Dr. Michael Torres runs a rural hospital in Montana that was hit by ransomware in 2023, forcing the facility to operate on backup systems for weeks. “We had to choose between paying the ransom or potentially losing patient data,” he explained. “The FBI told us they were ‘investigating,’ but we never saw any results.”
These stories multiply across every sector of the American economy. The Biden administration’s failure to confront North Korean cybercrime directly enabled these attacks to continue and escalate.
National Security Implications: Funding Nuclear Weapons
The most serious aspect of this cybercrime operation is how stolen American dollars directly fund North Korea’s nuclear weapons program. Every successful hack, every ransomware payment, every cryptocurrency theft provides resources for Kim Jong Un’s military buildup and nuclear development.
Intelligence estimates suggest that cybercrime proceeds account for up to 30% of North Korea’s foreign currency earnings, making these operations critical to the regime’s survival. The Biden administration’s failure to disrupt these networks effectively subsidized nuclear weapons development with American taxpayer and business dollars.
Trump’s sanctions represent a fundamental shift toward treating cybercrime as what it actually is: an act of economic warfare that threatens American national security. By targeting the financial infrastructure that enables these operations, the Treasury action strikes at the heart of North Korea’s revenue generation.
The Path Forward: Conservative Cyber Security Leadership
President Trump’s approach to cybersecurity demonstrates how conservative principles of strength and accountability can protect American economic interests:
Immediate Actions:
- Comprehensive sanctions targeting cybercrime infrastructure
- Enhanced coordination between Treasury and intelligence agencies
- Clear consequences for state-sponsored hacking operations
Long-term Strategy:
- Strengthened public-private partnerships for cybersecurity
- Enhanced protection for critical infrastructure
- Deterrent measures that impose real costs on hostile nations
International Cooperation:
- Coordinated sanctions with allies targeting cybercrime networks
- Enhanced information sharing on emerging threats
- Joint operations to disrupt money laundering infrastructure
Looking Ahead: Accountability and Deterrence
Trump’s swift action on North Korean cybercrime sends a clear message to other hostile nations: attacks on American businesses and institutions will face serious consequences. This represents a dramatic departure from the Biden administration’s approach of treating cybercrime as a law enforcement issue rather than a national security threat.

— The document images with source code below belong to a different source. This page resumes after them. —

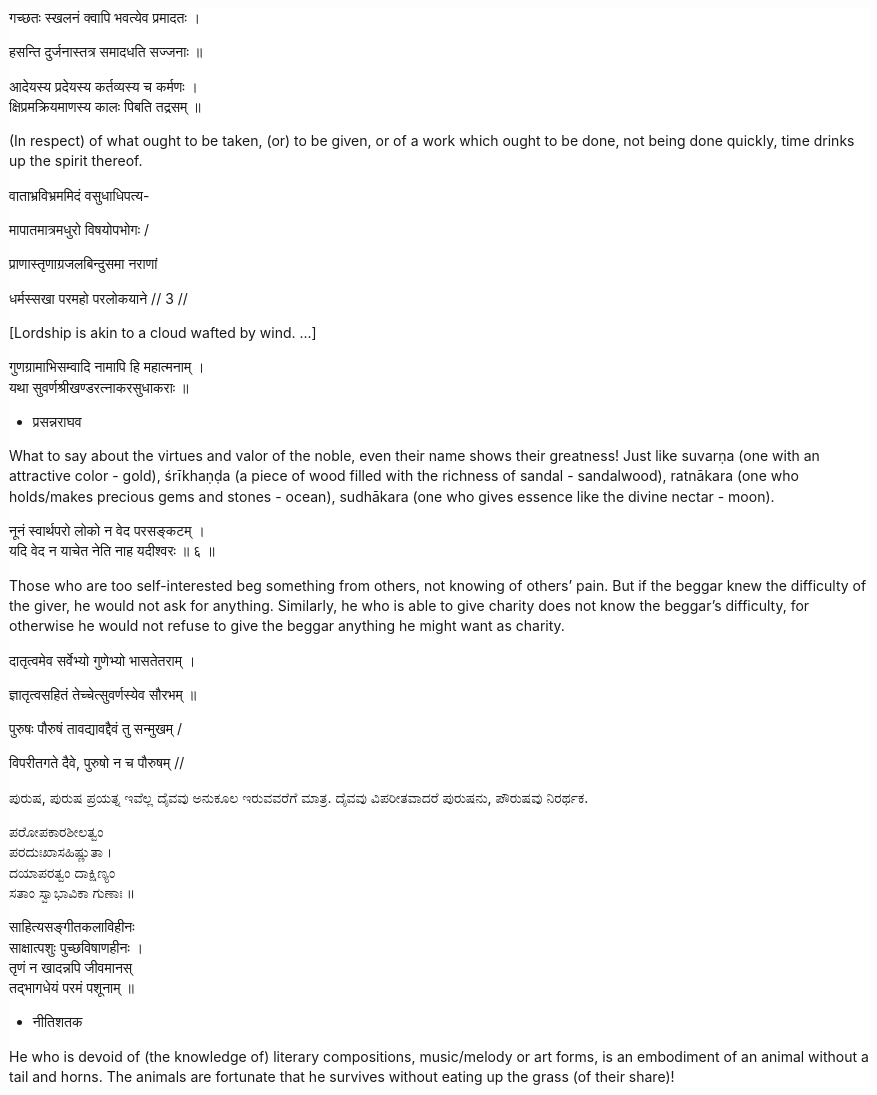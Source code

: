 गच्छतः स्खलनं क्वापि भवत्येव प्रमादतः ।

हसन्ति दुर्जनास्तत्र समादधति सज्जनाः ॥

आदेयस्य प्रदेयस्य कर्तव्यस्य च कर्मणः ।  
क्षिप्रमक्रियमाणस्य कालः पिबति तद्रसम् ॥  

(In respect) of what ought to be taken, (or) to be given, or of a work which ought to be done, not being done quickly, time drinks up the spirit thereof.

वाताभ्रविभ्रममिदं वसुधाधिपत्य-

मापातमात्रमधुरो विषयोपभोगः / 

प्राणास्तृणाग्रजलबिन्दुसमा नराणां 

धर्मस्सखा परमहो परलोकयाने // 3 //

[Lordship is akin to a cloud wafted by wind. ...]

गुणग्रामाभिसम्वादि नामापि हि महात्मनाम् ।  
यथा सुवर्णश्रीखण्डरत्नाकरसुधाकराः ॥  
- प्रसन्नराघव  

What to say about the virtues and valor of the noble, even their name shows their greatness! Just like suvarṇa (one with an attractive color - gold), śrīkhaṇḍa (a piece of wood filled with the richness of sandal - sandalwood), ratnākara (one who holds/makes precious gems and stones - ocean), sudhākara (one who gives essence like the divine nectar - moon).

नूनं स्वार्थपरो लोको न वेद परसङ्कटम् ।  
यदि वेद न याचेत नेति नाह यदीश्वरः ॥ ६ ॥

Those who are too self-interested beg something from others, not knowing of others’ pain. But if the beggar knew the difficulty of the giver, he would not ask for anything. Similarly, he who is able to give charity does not know the beggar’s difficulty, for otherwise he would not refuse to give the beggar anything he might want as charity.

दातृत्वमेव सर्वेभ्यो गुणेभ्यो भासतेतराम् ।

ज्ञातृत्वसहितं तेच्चेत्सुवर्णस्येव सौरभम् ॥

पुरुषः पौरुषं तावद्यावद्दैवं तु सन्मुखम् / 

विपरीतगते दैवे, पुरुषो न च पौरुषम् //

ಪುರುಷ, ಪುರುಷ ಪ್ರಯತ್ನ ಇವೆಲ್ಲ ದೈವವು ಅನುಕೂಲ ಇರುವವರೆಗೆ ಮಾತ್ರ. ದೈವವು ವಿಪರೀತವಾದರೆ ಪುರುಷನು, ಪೌರುಷವು ನಿರರ್ಥಕ.

ಪರೋಪಕಾರಶೀಲತ್ವಂ  
ಪರದುಃಖಾಸಹಿಷ್ಣುತಾ ।  
ದಯಾಪರತ್ವಂ ದಾಕ್ಷಿಣ್ಯಂ  
ಸತಾಂ ಸ್ವಾಭಾವಿಕಾ ಗುಣಾಃ ॥

साहित्यसङ्गीतकलाविहीनः  
साक्षात्पशुः पुच्छविषाणहीनः ।  
तृणं न खादन्नपि जीवमानस्  
तद्भागधेयं परमं पशूनाम् ॥  
- नीतिशतक  

He who is devoid of (the knowledge of) literary compositions, music/melody or art forms, is an embodiment of an animal without a tail and horns. The animals are fortunate that he survives without eating up the grass (of their share)!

The sanctions also demonstrate how effective leadership can protect American economic interests without military escalation. By targeting the financial networks that enable cybercrime, Treasury strikes directly at the revenue sources that fund hostile activities.
For American businesses, these sanctions offer hope that the federal government will finally prioritize their protection over progressive ideology. The Trump administration’s focus on results rather than rhetoric represents exactly the kind of leadership that cybersecurity threats demand.
As this investigation continues, Americans deserve full transparency about how the Biden administration failed to protect them from foreign cybercrime. The $2.7 billion stolen in 2025 represents real money that could have supported American jobs, innovation, and economic growth instead of funding nuclear weapons development.
President Trump’s decisive action proves that strong conservative leadership can protect American interests while holding hostile nations accountable for their criminal activities. The era of treating cybercrime as an acceptable cost of doing business is over—and American businesses are already safer as a result.